In line with information from the Monetary Intelligence Unit (FIU) and the Korea Customs Service (KCS), 36,684 suspicious transaction reviews (STRs) had been submitted by native crypto-related companies between January and August.
These reviews are required when monetary establishments, playing institutions, or crypto service platforms detect potential hyperlinks to unlawful cash sources or funding for illegal actions.
Do you know?
Subscribe – We publish new crypto explainer movies each week!
What’s a DAO in Crypto? (Animated Rationalization)
In 2023, there have been 16,076 such reviews, and 19,658 in 2024. Against this, solely 199 had been recorded in 2021, and 10,797 in 2022.

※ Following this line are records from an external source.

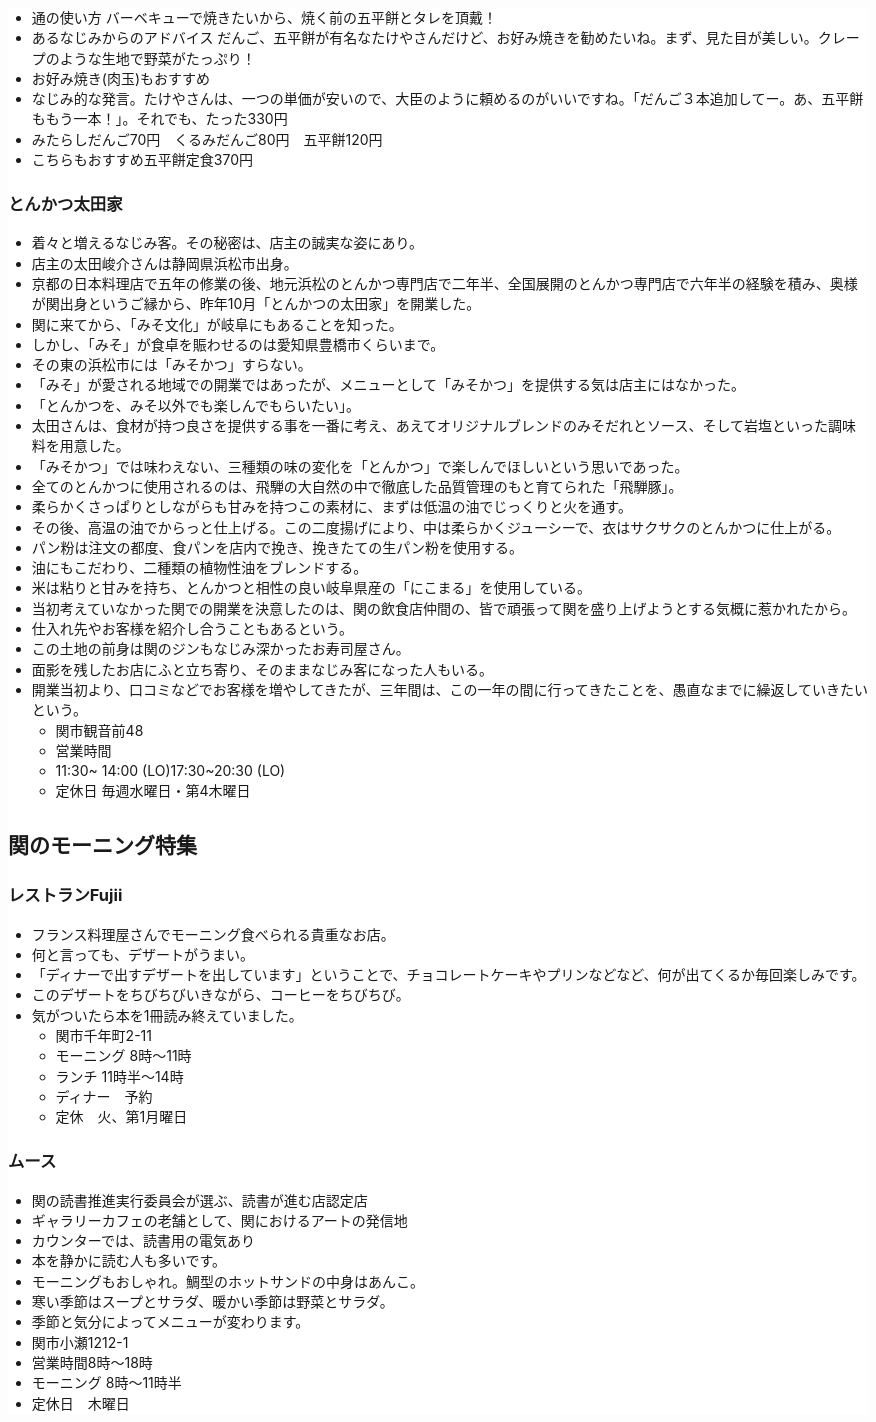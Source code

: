 - 通の使い方 バーベキューで焼きたいから、焼く前の五平餅とタレを頂戴！
- あるなじみからのアドバイス だんご、五平餅が有名なたけやさんだけど、お好み焼きを勧めたいね。まず、見た目が美しい。クレープのような生地で野菜がたっぷり！
- お好み焼き(肉玉)もおすすめ
- なじみ的な発言。たけやさんは、一つの単価が安いので、大臣のように頼めるのがいいですね。「だんご３本追加してー。あ、五平餅ももう一本！」。それでも、たった330円
- みたらしだんご70円　くるみだんご80円　五平餅120円
- こちらもおすすめ五平餅定食370円

### とんかつ太田家
- 着々と増えるなじみ客。その秘密は、店主の誠実な姿にあり。
- 店主の太田峻介さんは静岡県浜松市出身。
- 京都の日本料理店で五年の修業の後、地元浜松のとんかつ専門店で二年半、全国展開のとんかつ専門店で六年半の経験を積み、奥様が関出身というご縁から、昨年10月「とんかつの太田家」を開業した。
- 関に来てから、「みそ文化」が岐阜にもあることを知った。
- しかし、「みそ」が食卓を賑わせるのは愛知県豊橋市くらいまで。
- その東の浜松市には「みそかつ」すらない。
- 「みそ」が愛される地域での開業ではあったが、メニューとして「みそかつ」を提供する気は店主にはなかった。
- 「とんかつを、みそ以外でも楽しんでもらいたい」。
- 太田さんは、食材が持つ良さを提供する事を一番に考え、あえてオリジナルブレンドのみそだれとソース、そして岩塩といった調味料を用意した。
- 「みそかつ」では味わえない、三種類の味の変化を「とんかつ」で楽しんでほしいという思いであった。
- 全てのとんかつに使用されるのは、飛騨の大自然の中で徹底した品質管理のもと育てられた「飛騨豚」。
- 柔らかくさっぱりとしながらも甘みを持つこの素材に、まずは低温の油でじっくりと火を通す。
- その後、高温の油でからっと仕上げる。この二度揚げにより、中は柔らかくジューシーで、衣はサクサクのとんかつに仕上がる。
- パン粉は注文の都度、食パンを店内で挽き、挽きたての生パン粉を使用する。
- 油にもこだわり、二種類の植物性油をブレンドする。
- 米は粘りと甘みを持ち、とんかつと相性の良い岐阜県産の「にこまる」を使用している。
- 当初考えていなかった関での開業を決意したのは、関の飲食店仲間の、皆で頑張って関を盛り上げようとする気概に惹かれたから。
- 仕入れ先やお客様を紹介し合うこともあるという。
- この土地の前身は関のジンもなじみ深かったお寿司屋さん。
- 面影を残したお店にふと立ち寄り、そのままなじみ客になった人もいる。
- 開業当初より、口コミなどでお客様を増やしてきたが、三年間は、この一年の間に行ってきたことを、愚直なまでに繰返していきたいという。
    - 関市観音前48
    - 営業時間
    - 11:30~ 14:00 (LO)17:30~20:30 (LO)
    - 定休日 毎週水曜日・第4木曜日

## 関のモーニング特集

### レストランFujii
- フランス料理屋さんでモーニング食べられる貴重なお店。
- 何と言っても、デザートがうまい。
- 「ディナーで出すデザートを出しています」ということで、チョコレートケーキやプリンなどなど、何が出てくるか毎回楽しみです。
- このデザートをちびちびいきながら、コーヒーをちびちび。
- 気がついたら本を1冊読み終えていました。
    - 関市千年町2-11
    - モーニング 8時～11時
    - ランチ 11時半～14時
    - ディナー　予約
    - 定休　火、第1月曜日

### ムース
- 関の読書推進実行委員会が選ぶ、読書が進む店認定店
- ギャラリーカフェの老舗として、関におけるアートの発信地
- カウンターでは、読書用の電気あり
- 本を静かに読む人も多いです。
- モーニングもおしゃれ。鯛型のホットサンドの中身はあんこ。
- 寒い季節はスープとサラダ、暖かい季節は野菜とサラダ。
- 季節と気分によってメニューが変わります。
- 関市小瀬1212-1
- 営業時間8時～18時
- モーニング 8時～11時半
- 定休日　木曜日
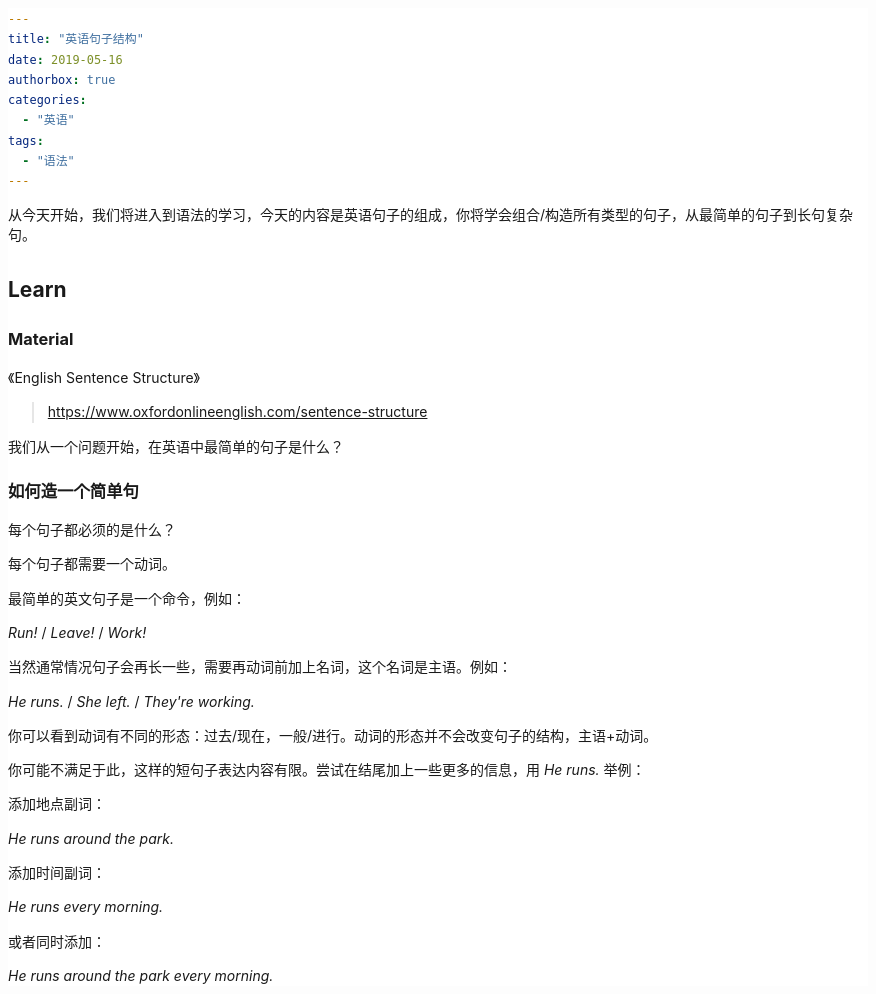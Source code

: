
 ```yaml
---
title: "英语句子结构"
date: 2019-05-16
authorbox: true
categories:
  - "英语"
tags:
  - "语法"
---
```




从今天开始，我们将进入到语法的学习，今天的内容是英语句子的组成，你将学会组合/构造所有类型的句子，从最简单的句子到长句复杂句。







## Learn

### Material

《English Sentence Structure》

> https://www.oxfordonlineenglish.com/sentence-structure

我们从一个问题开始，在英语中最简单的句子是什么？

### 如何造一个简单句

每个句子都必须的是什么？

每个句子都需要一个动词。

最简单的英文句子是一个命令，例如：

*Run!* / *Leave!* / *Work!*

当然通常情况句子会再长一些，需要再动词前加上名词，这个名词是主语。例如：

*He runs.* / *She left.* / *They're working.*

你可以看到动词有不同的形态：过去/现在，一般/进行。动词的形态并不会改变句子的结构，主语+动词。

你可能不满足于此，这样的短句子表达内容有限。尝试在结尾加上一些更多的信息，用 *He runs.* 举例：

添加地点副词：

*He runs around the park.*

添加时间副词：

*He runs every morning.*

或者同时添加：

*He runs around the park every morning.*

A big portion of the instances in 2025 contain unlawful foreign money transfers referred to as “hwanchigi”. These schemes embrace criminals exchanging illicit cash into cryptocurrency by platforms overseas.
Between 2021 and August 2025, roughly $7.1 billion in crypto-related felony instances had been referred to prosecutors by the KCS. Round 90% of this quantity, roughly $6.4 billion, was linked to hwanchigi.
In a single case from Could 2025, officers uncovered a dealer accused of illegally transferring $42 million between South Korea and Russia utilizing Tether
$1.00
. Authorities claimed that two Russian people carried out over 6,000 unlawful transactions throughout an 18-month interval beginning in 2023.
Lawmaker Jin Sung-joon has referred to as for stronger cooperation between the KCS and the FIU. He has urged them to enhance their skill to hint unlawful transfers and forestall funds from being hidden by complicated cryptocurrency strategies.
Not too long ago, South Korea’s Monetary Providers Fee (FSC) proposed a invoice to control stablecoins pegged to the South Korean received. What does the invoice embrace? Learn the complete story.